Writer/director Nick Rizzini’s thriller Framed, I bet, is one of those movies born from a dinner discussion with friends. Our protagonist is a young artist, Karl (Thomas Law), who quit his secure corporate job to become an aspiring photographer. One afternoon, while not looking for work, he spots his neighbor in her apartment window across from him. She is in her bra and panties and dressing for the day. So what does an aspiring artist do? Well, Karl takes pictures; a lot of them.
Serving as Karl’s moral soundboard is Virginia (Lottie Amor), his best friend. Karl confesses what he’s done, and the two get into a heated conversation about rights of privacy, art vs. voyeurism, and whether being hot and attractive is how women want to be labeled.
The next day, Karl gazes at his neighbor’s window as she is fresh out of the shower in nothing more than her birthday suit. His camera is firing away, and Karl gets caught. Visibly freaked, Karl tries to talk Virginia into the idea that what he is doing is for an upcoming art exhibition. His theme is privacy, but nonetheless, it’s still art. Virginia is not exactly buying.
“[Karl] spots his neighbor in her apartment window across from him. She is in her bra and panties…”
As the story moves further, the neighbor starts “posing” for Karl — maybe implying consent. She sends him notes requesting to see the pictures and another note asking him to be ready that evening for an exclusive photoshoot with a gentleman caller. It’s all fun and games until the police show up.
Before you think this is an erotic version of Rear Window, it’s not. As a thriller, it builds the suspense well as Karl’s obsession with his neighbor grows, but then the ending is not what I expected (as a thriller) and, to some degree, hoped for.
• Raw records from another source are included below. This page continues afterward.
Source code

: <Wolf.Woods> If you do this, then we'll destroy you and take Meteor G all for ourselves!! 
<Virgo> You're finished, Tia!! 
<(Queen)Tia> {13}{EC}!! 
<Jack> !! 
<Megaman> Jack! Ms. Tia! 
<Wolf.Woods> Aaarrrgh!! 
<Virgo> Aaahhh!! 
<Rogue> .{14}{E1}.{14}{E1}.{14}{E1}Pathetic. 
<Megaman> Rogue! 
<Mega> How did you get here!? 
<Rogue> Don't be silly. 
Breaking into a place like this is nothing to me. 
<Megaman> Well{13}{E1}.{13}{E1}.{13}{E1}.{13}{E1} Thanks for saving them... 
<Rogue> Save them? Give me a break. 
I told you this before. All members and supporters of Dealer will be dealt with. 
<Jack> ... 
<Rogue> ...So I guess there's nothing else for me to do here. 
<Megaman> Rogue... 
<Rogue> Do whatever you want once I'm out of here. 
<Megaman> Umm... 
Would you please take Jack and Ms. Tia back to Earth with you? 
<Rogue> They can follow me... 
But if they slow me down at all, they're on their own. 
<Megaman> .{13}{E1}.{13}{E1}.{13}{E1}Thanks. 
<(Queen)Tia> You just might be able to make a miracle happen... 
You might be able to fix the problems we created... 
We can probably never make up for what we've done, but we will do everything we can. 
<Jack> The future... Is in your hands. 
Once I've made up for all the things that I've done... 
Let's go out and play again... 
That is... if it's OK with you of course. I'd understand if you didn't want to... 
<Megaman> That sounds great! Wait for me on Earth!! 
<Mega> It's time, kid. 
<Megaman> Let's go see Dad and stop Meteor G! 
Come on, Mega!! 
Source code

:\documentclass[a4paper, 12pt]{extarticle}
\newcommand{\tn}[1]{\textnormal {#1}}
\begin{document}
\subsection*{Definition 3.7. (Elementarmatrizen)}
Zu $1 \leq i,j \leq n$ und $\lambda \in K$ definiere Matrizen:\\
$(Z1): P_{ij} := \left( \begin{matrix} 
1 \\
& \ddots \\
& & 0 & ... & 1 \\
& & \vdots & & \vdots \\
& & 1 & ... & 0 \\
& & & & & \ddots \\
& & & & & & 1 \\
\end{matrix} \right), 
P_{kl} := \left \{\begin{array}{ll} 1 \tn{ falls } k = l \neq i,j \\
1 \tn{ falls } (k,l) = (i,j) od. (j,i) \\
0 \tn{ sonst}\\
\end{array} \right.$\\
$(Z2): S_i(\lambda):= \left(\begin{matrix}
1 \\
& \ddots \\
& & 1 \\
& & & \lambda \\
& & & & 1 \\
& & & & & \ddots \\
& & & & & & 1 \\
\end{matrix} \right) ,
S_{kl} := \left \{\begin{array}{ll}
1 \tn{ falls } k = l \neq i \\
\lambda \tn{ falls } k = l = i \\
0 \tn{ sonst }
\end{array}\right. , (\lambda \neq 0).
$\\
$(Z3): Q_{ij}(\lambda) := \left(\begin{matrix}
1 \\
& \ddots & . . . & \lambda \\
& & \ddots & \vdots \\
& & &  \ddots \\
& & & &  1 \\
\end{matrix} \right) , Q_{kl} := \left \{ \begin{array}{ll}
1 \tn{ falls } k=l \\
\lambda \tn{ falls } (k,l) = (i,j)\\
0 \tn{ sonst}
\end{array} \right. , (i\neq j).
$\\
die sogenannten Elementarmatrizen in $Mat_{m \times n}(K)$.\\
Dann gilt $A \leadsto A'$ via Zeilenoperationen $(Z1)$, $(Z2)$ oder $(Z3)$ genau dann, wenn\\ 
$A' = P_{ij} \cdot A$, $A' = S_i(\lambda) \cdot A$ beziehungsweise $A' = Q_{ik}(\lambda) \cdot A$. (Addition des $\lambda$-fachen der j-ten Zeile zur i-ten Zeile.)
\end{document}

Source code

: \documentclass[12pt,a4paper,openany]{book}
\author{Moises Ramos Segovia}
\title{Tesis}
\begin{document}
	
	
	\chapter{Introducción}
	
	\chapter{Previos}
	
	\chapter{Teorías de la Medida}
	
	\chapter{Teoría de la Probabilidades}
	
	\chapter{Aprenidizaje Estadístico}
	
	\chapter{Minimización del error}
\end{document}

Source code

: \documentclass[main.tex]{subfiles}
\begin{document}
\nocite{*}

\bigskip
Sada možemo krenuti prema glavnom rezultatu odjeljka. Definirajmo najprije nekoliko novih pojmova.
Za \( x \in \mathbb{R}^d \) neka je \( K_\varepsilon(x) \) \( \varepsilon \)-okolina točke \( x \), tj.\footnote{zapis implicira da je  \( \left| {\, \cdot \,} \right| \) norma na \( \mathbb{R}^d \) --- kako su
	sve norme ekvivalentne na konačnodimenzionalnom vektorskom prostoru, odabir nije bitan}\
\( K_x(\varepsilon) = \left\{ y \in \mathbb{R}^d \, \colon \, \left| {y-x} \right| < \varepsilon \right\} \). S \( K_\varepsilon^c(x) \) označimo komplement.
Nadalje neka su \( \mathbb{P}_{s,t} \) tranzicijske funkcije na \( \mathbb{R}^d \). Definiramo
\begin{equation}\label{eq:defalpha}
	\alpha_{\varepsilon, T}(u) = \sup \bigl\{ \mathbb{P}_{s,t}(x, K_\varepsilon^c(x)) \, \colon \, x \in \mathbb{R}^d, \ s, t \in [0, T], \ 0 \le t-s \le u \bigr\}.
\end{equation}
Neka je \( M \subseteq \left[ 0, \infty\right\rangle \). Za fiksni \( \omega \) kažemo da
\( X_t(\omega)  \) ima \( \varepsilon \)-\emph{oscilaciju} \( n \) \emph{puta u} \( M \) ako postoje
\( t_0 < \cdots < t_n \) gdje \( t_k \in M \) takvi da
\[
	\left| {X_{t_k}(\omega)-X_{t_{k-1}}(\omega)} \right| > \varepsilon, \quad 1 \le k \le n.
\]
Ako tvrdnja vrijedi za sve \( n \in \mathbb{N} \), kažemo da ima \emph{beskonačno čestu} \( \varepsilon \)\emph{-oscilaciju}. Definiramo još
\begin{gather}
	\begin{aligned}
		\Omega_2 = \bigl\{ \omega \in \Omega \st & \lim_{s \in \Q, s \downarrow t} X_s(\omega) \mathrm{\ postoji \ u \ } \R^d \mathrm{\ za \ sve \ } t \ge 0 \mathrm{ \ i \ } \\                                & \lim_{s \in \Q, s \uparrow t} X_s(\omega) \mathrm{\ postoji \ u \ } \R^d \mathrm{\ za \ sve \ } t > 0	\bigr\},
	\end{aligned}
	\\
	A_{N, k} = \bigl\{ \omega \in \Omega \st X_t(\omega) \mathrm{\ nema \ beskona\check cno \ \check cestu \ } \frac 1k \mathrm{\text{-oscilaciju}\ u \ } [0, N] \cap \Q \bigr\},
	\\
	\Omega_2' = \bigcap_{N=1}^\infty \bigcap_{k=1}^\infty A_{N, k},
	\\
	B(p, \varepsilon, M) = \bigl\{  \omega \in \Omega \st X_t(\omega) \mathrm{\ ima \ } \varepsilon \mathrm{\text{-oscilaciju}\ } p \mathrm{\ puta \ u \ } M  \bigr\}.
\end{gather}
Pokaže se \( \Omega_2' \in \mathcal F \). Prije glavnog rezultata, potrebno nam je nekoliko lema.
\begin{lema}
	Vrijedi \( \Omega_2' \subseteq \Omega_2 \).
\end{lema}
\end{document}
Framed is more a morality play, and I mention all this simply to set expectations.
With said expectations correctly set, I liked the film. I thought that the discussions about privacy and art were argued well with no clear winners. It’s two people with opposing positions, wants, and passions making their case and challenging the viewpoint of the other. The screenplay is terrific as the dialogue feels like how people talk, and the story is engaging, even without its proper thriller ending.
As young actors, both Law and Amor have great chemistry together. Individually, their characters are performed wonderfully and have dimension, especially for a film where two people talk, more or less, the whole time. They feel like friends, and their evolution together works. Framed may not be the thriller you want, but it’s a fine drama and morality play.
"…the screenplay is terrific..."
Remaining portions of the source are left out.